─── Available data

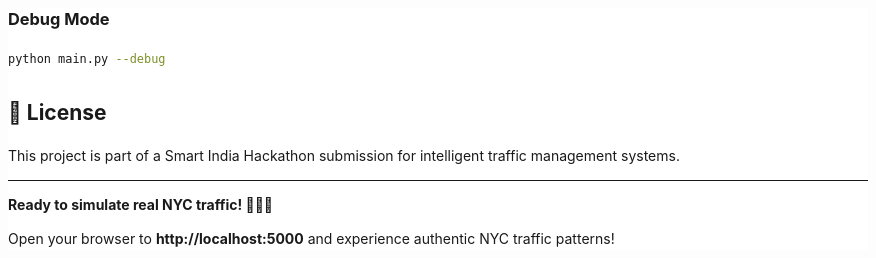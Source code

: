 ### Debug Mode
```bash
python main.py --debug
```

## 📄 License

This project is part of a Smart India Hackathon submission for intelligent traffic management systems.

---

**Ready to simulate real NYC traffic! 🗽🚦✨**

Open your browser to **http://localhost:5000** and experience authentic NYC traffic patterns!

──────
─── Available data

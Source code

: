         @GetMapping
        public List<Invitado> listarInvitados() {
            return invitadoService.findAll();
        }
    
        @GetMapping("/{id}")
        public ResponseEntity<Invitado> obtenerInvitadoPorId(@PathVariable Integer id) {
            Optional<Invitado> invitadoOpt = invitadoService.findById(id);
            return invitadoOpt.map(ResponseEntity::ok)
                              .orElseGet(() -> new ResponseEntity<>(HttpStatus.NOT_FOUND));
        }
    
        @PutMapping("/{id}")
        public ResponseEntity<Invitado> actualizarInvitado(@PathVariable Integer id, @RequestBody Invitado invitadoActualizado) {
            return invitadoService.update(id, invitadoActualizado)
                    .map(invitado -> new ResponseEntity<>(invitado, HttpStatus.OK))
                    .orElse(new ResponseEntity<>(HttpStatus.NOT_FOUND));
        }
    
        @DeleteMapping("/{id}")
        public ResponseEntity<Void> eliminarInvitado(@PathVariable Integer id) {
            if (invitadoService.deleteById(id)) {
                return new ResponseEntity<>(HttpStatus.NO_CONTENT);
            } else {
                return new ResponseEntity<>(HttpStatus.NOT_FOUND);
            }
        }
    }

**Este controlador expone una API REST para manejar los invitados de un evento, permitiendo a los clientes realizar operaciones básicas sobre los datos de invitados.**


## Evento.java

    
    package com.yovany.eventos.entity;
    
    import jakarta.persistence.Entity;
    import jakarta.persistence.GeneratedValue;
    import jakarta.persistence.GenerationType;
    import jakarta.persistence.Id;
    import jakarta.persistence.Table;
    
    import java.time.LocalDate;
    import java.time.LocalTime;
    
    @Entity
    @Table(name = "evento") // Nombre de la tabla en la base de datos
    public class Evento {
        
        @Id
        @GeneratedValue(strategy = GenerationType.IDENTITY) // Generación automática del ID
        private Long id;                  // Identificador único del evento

──────

■ **Task**: Where the line holding "return invitadoOpt.map(ResponseEntity::ok)" appears in the listing above, start reproducing exactly, and end with the line holding "return invitadoService.update(id, invitadoActualizado)".

■ **Completed exercise**:
            return invitadoOpt.map(ResponseEntity::ok)
                              .orElseGet(() -> new ResponseEntity<>(HttpStatus.NOT_FOUND));
        }
    
        @PutMapping("/{id}")
        public ResponseEntity<Invitado> actualizarInvitado(@PathVariable Integer id, @RequestBody Invitado invitadoActualizado) {
            return invitadoService.update(id, invitadoActualizado)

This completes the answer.